2. Begin to knead the dough for 8-10 minutes. The dough might feel a bit dry, but it will come together as a smooth ball as you knead it. If it continues to be too dry, knead in a bit of water. If it is too sticky, simply add a bit of flour. Once it has formed a smooth ball, cover it with plastic wrap and let it sit at room temperature for 30 minutes.
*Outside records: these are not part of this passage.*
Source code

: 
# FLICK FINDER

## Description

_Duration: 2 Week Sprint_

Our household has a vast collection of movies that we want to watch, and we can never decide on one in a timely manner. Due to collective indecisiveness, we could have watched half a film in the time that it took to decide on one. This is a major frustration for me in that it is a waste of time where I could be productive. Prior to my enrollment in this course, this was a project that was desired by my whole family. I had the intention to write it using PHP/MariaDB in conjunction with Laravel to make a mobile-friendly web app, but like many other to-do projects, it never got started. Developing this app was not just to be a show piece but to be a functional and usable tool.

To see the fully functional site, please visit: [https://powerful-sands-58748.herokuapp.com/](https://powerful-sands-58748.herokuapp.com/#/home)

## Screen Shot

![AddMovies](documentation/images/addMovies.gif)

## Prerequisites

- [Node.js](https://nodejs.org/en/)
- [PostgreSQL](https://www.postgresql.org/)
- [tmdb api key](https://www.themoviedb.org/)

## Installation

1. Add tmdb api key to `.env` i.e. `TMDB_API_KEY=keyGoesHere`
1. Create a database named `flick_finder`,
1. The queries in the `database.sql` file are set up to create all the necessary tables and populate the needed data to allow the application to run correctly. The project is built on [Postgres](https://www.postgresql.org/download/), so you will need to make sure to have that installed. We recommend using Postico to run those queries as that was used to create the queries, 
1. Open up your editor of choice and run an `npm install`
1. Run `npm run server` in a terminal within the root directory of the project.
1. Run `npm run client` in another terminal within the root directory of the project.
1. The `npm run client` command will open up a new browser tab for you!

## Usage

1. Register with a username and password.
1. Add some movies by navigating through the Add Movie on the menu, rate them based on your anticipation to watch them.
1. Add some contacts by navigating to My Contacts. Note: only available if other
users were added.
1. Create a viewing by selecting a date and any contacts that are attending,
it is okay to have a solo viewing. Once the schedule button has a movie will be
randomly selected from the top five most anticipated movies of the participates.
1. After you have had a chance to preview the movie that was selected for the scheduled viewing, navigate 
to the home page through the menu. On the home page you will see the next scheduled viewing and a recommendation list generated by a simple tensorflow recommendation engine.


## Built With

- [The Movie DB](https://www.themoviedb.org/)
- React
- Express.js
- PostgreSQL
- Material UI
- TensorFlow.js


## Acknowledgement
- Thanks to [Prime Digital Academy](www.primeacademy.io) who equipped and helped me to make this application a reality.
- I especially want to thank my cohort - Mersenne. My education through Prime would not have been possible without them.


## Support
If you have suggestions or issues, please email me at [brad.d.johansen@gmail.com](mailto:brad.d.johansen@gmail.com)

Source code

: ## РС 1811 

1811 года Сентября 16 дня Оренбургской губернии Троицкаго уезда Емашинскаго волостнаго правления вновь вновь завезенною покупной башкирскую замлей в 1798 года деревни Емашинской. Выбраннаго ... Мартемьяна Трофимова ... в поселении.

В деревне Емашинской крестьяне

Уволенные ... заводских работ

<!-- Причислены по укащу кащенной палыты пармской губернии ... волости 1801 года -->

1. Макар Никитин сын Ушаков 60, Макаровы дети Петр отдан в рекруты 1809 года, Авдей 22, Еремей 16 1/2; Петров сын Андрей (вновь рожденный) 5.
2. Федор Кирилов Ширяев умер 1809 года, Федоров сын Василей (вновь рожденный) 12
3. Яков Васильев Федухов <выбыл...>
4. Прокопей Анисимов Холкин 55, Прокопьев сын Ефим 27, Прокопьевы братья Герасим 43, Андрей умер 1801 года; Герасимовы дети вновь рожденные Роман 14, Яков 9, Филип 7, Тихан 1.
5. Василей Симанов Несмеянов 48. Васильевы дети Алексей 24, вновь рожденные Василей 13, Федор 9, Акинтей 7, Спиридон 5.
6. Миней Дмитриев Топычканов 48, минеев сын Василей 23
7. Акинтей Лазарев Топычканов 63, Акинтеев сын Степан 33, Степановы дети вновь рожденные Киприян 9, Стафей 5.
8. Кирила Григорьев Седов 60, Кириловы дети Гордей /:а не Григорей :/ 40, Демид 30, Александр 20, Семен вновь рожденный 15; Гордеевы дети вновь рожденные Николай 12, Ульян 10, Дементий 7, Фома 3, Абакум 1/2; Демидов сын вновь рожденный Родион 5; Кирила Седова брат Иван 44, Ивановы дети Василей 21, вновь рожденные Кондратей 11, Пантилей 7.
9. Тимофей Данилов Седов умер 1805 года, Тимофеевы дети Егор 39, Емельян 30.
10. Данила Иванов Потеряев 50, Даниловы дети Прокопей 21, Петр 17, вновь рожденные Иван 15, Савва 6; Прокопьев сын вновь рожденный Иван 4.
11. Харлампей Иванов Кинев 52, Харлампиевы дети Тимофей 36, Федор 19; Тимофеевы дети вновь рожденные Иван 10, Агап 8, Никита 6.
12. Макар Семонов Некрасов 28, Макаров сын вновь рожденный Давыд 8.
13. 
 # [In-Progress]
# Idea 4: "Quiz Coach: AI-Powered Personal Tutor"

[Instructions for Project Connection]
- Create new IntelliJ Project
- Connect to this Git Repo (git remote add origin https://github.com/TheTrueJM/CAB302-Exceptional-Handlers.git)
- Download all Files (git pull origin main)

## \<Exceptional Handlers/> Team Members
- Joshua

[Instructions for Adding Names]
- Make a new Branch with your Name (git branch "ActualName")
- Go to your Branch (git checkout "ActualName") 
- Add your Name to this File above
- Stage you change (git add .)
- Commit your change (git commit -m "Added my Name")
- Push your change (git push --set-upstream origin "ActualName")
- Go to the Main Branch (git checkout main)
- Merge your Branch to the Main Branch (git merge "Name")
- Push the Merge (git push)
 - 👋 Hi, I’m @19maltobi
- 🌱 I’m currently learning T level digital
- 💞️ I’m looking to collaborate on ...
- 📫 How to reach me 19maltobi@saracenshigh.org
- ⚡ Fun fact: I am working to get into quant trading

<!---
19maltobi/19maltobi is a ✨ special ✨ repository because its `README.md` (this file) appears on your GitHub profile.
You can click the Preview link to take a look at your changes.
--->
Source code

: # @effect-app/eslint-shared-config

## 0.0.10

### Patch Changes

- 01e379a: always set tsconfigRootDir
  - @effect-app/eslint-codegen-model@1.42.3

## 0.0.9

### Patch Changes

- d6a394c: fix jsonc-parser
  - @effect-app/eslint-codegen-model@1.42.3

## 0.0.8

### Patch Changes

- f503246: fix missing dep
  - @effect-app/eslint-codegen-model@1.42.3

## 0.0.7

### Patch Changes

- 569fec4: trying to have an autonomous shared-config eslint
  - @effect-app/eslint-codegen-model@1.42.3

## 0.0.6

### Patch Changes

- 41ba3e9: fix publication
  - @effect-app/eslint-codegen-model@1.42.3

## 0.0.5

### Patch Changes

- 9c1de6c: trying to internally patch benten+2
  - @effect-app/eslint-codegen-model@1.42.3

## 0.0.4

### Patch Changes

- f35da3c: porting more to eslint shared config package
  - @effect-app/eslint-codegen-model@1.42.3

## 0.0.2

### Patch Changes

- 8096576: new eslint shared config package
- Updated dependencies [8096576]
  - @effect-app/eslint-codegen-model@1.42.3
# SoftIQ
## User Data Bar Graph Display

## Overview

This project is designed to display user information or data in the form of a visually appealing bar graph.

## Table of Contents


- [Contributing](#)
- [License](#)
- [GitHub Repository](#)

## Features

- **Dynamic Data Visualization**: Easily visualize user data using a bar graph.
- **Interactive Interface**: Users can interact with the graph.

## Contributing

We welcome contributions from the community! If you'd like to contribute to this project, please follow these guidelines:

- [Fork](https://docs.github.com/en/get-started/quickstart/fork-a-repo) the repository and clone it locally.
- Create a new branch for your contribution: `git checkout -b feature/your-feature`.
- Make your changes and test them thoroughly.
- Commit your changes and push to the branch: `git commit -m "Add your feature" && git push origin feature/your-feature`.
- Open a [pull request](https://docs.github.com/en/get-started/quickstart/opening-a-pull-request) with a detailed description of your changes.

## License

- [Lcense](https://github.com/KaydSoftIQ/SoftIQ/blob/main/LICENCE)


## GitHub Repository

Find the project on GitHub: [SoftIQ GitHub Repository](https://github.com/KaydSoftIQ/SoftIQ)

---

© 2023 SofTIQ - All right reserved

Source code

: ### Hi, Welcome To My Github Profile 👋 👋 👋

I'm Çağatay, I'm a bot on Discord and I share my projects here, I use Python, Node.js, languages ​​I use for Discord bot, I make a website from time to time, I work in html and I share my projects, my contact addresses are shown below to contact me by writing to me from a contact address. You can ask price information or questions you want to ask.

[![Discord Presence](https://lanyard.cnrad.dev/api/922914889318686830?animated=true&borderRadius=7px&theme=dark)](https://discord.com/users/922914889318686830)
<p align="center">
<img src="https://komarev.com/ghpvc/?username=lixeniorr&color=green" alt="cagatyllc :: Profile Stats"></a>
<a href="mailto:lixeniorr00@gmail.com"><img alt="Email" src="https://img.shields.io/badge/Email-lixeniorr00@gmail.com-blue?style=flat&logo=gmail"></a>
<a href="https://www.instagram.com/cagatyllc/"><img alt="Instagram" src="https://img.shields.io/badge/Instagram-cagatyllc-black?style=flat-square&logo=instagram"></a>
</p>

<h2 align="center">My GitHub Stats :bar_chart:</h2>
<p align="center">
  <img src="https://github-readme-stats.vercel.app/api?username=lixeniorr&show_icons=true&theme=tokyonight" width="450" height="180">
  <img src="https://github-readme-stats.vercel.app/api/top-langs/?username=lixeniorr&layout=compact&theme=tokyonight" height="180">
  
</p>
3. Cut the dough into four equal pieces. Lightly dust a work surface with flour and then use a rolling pin to flatten the dough as much as you can into a rectangular shape if possible. Once it is flattened, you can cut the dough into whatever shape. Long rectangles for lasagna, small squares for ravioli, or for something more like spaghetti or fettuccini, lightly dust the dough with flour and then roll the dough sheet up from the long side and the use a knife to cut the roll into your desired thickness. Use your hands to separate the strands and then separate them into smaller piles on a flour dusted sheet pan.
4. Bring a salted pot of water to a boil and then place the pasta in batches to cook about 3 minutes. The noodles should rise to the top of the water as they finish. Drain the pasta and serve with your favorite sauce. Enjoy!